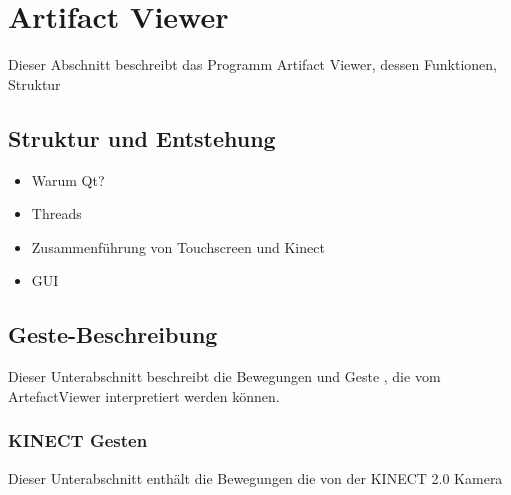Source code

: \documentclass[12pt]{extarticle}
\begin{document}
\section{Artifact Viewer}
Dieser Abschnitt beschreibt das Programm Artifact Viewer, dessen Funktionen, Struktur

\subsection{Struktur und Entstehung}
	\begin{itemize}
	\item Warum Qt?
	\item Threads
	\item Zusammenführung von Touchscreen und Kinect
	\item GUI
	\end{itemize}
	
\subsection{Geste-Beschreibung}
Dieser Unterabschnitt beschreibt die Bewegungen und Geste , die vom ArtefactViewer interpretiert werden können.
\subsubsection{KINECT Gesten}
Dieser Unterabschnitt enthält die Bewegungen die von der KINECT 2.0 Kamera
\end{document}
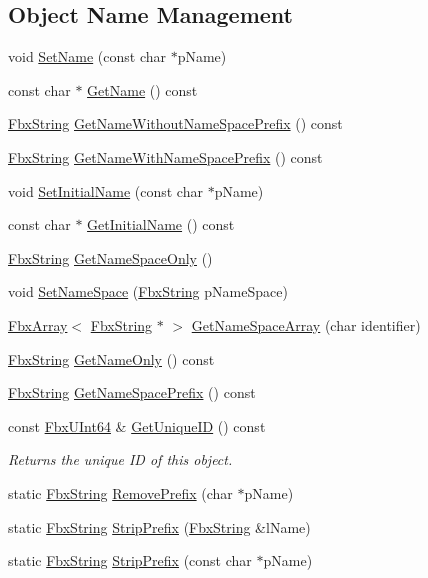 \subsection*{Object Name Management}
\begin{DoxyCompactItemize}
\item 
void \hyperlink{class_fbx_object_aceea1c2fdb26784d668d05dd52df0d68}{Set\+Name} (const char $\ast$p\+Name)
\item 
const char $\ast$ \hyperlink{class_fbx_object_adb6c3656e49af96b64020991b5406ce2}{Get\+Name} () const
\item 
\hyperlink{class_fbx_string}{Fbx\+String} \hyperlink{class_fbx_object_ae378979d85476e931375e30b6498f8db}{Get\+Name\+Without\+Name\+Space\+Prefix} () const
\item 
\hyperlink{class_fbx_string}{Fbx\+String} \hyperlink{class_fbx_object_a9caa594f866ea3a424f5f6e3676e2799}{Get\+Name\+With\+Name\+Space\+Prefix} () const
\item 
void \hyperlink{class_fbx_object_a97b6469f5877e37d352b6f6224791fb2}{Set\+Initial\+Name} (const char $\ast$p\+Name)
\item 
const char $\ast$ \hyperlink{class_fbx_object_adb580039148c2dc765e5aa5cdf985627}{Get\+Initial\+Name} () const
\item 
\hyperlink{class_fbx_string}{Fbx\+String} \hyperlink{class_fbx_object_a9cc9873c1d66722b964c04da5ec2001f}{Get\+Name\+Space\+Only} ()
\item 
void \hyperlink{class_fbx_object_a0546604cdd763f630c9ffdf9cfcf8bdc}{Set\+Name\+Space} (\hyperlink{class_fbx_string}{Fbx\+String} p\+Name\+Space)
\item 
\hyperlink{class_fbx_array}{Fbx\+Array}$<$ \hyperlink{class_fbx_string}{Fbx\+String} $\ast$ $>$ \hyperlink{class_fbx_object_a2367b010ddd5ca21b37b5c7ddff0e781}{Get\+Name\+Space\+Array} (char identifier)
\item 
\hyperlink{class_fbx_string}{Fbx\+String} \hyperlink{class_fbx_object_a3a01a4d055e558d322016ce8d7337329}{Get\+Name\+Only} () const
\item 
\hyperlink{class_fbx_string}{Fbx\+String} \hyperlink{class_fbx_object_a8a0b08d810c3451ea912840caab53694}{Get\+Name\+Space\+Prefix} () const
\item 
const \hyperlink{fbxtypes_8h_a9beeca85cdc9941e912fe9eac7709b53}{Fbx\+U\+Int64} \& \hyperlink{class_fbx_object_a30e02c36e4adf5e42499c1f39ebfae08}{Get\+Unique\+ID} () const
\begin{DoxyCompactList}\small\item\em Returns the unique ID of this object. \end{DoxyCompactList}\item 
static \hyperlink{class_fbx_string}{Fbx\+String} \hyperlink{class_fbx_object_aa4a97de3c9d2d74d7b58f579ad3ad453}{Remove\+Prefix} (char $\ast$p\+Name)
\item 
static \hyperlink{class_fbx_string}{Fbx\+String} \hyperlink{class_fbx_object_aef0a016a9b53593f537b68ba47b8dd6e}{Strip\+Prefix} (\hyperlink{class_fbx_string}{Fbx\+String} \&l\+Name)
\item 
static \hyperlink{class_fbx_string}{Fbx\+String} \hyperlink{class_fbx_object_a23b53eecb8b6b7d198496392dc987548}{Strip\+Prefix} (const char $\ast$p\+Name)
\end{DoxyCompactItemize}
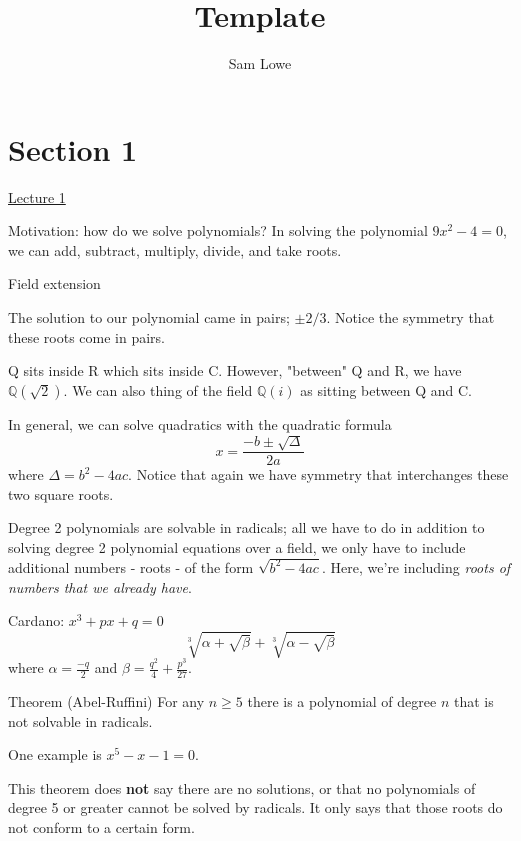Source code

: \documentclass[12pt]{article}
\title{Template}
\author{Sam Lowe}
\newcommand{\Q}{\ensuremath{\mathbb{Q}}}
\begin{document}
\maketitle

\tableofcontents

\pagebreak

\section{Section 1}

\underline{Lecture 1}

Motivation: how do we solve polynomials? In solving the polynomial $9x^2 - 4 = 0$, we can add, subtract, multiply, divide, and take roots.

Field extension

The solution to our polynomial came in pairs; $\pm 2/3$. Notice the symmetry that these roots come in pairs.

Q sits inside R which sits inside C. However, "between" Q and R, we have $\Q(\sqrt{2})$. We can also thing of the field $\Q(i)$ as sitting between Q and C.

In general, we can solve quadratics with the quadratic formula $$x = \frac{-b \pm \sqrt{\Delta}}{2a}$$ where $\Delta = b^2 - 4ac$. Notice that again we have symmetry that interchanges these two square roots.

Degree 2 polynomials are solvable in radicals; all we have to do in addition to solving degree 2 polynomial equations over a field, we only have to include additional numbers - roots - of the form $\sqrt{b^2 - 4ac}$. Here, we're including \textit{roots of numbers that we already have}.

Cardano: $x^3 + px + q = 0$ $$\sqrt[3]{\alpha + \sqrt{\beta}} + \sqrt[3]{\alpha - \sqrt{\beta}}$$ where $\alpha = \frac{-q}{2}$ and $\beta = \frac{q^2}{4} + \frac{p^3}{27}$.

Theorem (Abel-Ruffini) For any $n \geq 5$ there is a polynomial of degree $n$ that is not solvable in radicals.

One example is $x^5 - x - 1 = 0$.

This theorem does \textbf{not} say there are no solutions, or that no polynomials of degree 5 or greater cannot be solved by radicals. It only says that those roots do not conform to a certain form.
\end{document}
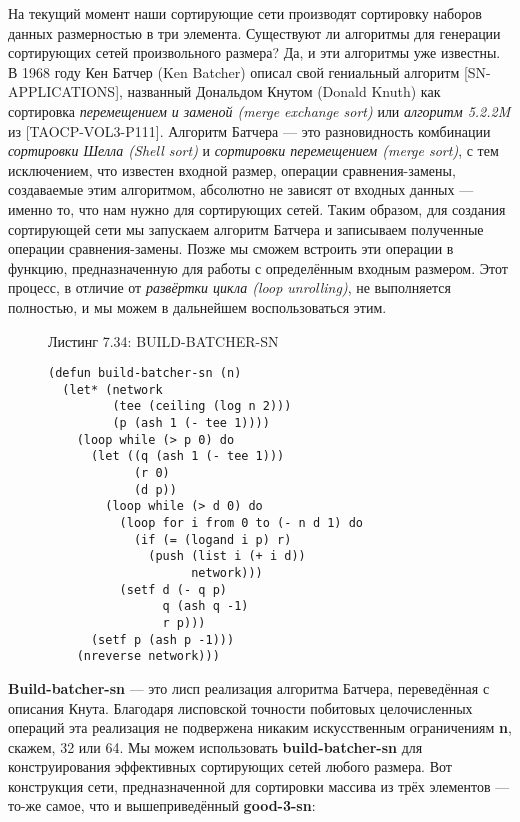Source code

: На текущий момент наши сортирующие сети производят сортировку наборов данных размерностью в три элемента. Существуют ли алгоритмы для генерации сортирующих сетей произвольного размера? Да, и эти алгоритмы уже известны. В 1968 году Кен Батчер (Ken Batcher) описал свой гениальный алгоритм [SN-APPLICATIONS], названный Дональдом Кнутом (Donald Knuth) как сортировка \emph{перемещением и заменой (merge exchange sort)} или \emph{алгоритм 5.2.2M} из [TAOCP-VOL3-P111]. Алгоритм Батчера --- это разновидность комбинации \emph{сортировки Шелла (Shell sort)} и \emph{сортировки перемещением (merge sort)}, с тем исключением, что известен входной размер, операции сравнения-замены, создаваемые этим алгоритмом, абсолютно не зависят от входных данных --- именно то, что нам нужно для сортирующих сетей. Таким образом, для создания сортирующей сети мы запускаем алгоритм Батчера и записываем полученные операции сравнения-замены. Позже мы сможем встроить эти операции в функцию, предназначенную для работы с определённым входным размером. Этот процесс, в отличие от \emph{развёртки цикла (loop unrolling)}, не выполняется полностью, и мы можем в дальнейшем воспользоваться этим.

\begin{figure}Листинг 7.34: BUILD-BATCHER-SN\label{listing_7.34}
\listbegin
\begin{verbatim}
(defun build-batcher-sn (n)
  (let* (network
         (tee (ceiling (log n 2)))
         (p (ash 1 (- tee 1))))
    (loop while (> p 0) do
      (let ((q (ash 1 (- tee 1)))
            (r 0)
            (d p))
        (loop while (> d 0) do
          (loop for i from 0 to (- n d 1) do
            (if (= (logand i p) r)
              (push (list i (+ i d))
                    network)))
          (setf d (- q p)
                q (ash q -1)
                r p)))
      (setf p (ash p -1)))
    (nreverse network)))
\end{verbatim}
\listend
\end{figure}

\textbf{Build-batcher-sn} --- это лисп реализация алгоритма Батчера, переведённая с описания Кнута. Благодаря лисповской точности побитовых целочисленных операций эта реализация не подвержена никаким искусственным ограничениям \textbf{n}, скажем, 32 или 64. Мы можем использовать \textbf{build-batcher-sn} для конструирования эффективных сортирующих сетей любого размера. Вот конструкция сети, предназначенной для сортировки массива из трёх элементов --- то-же самое, что и вышеприведённый \textbf{good-3-sn}:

========

State only how many lines above contain "Artifact".

Result of this task - 2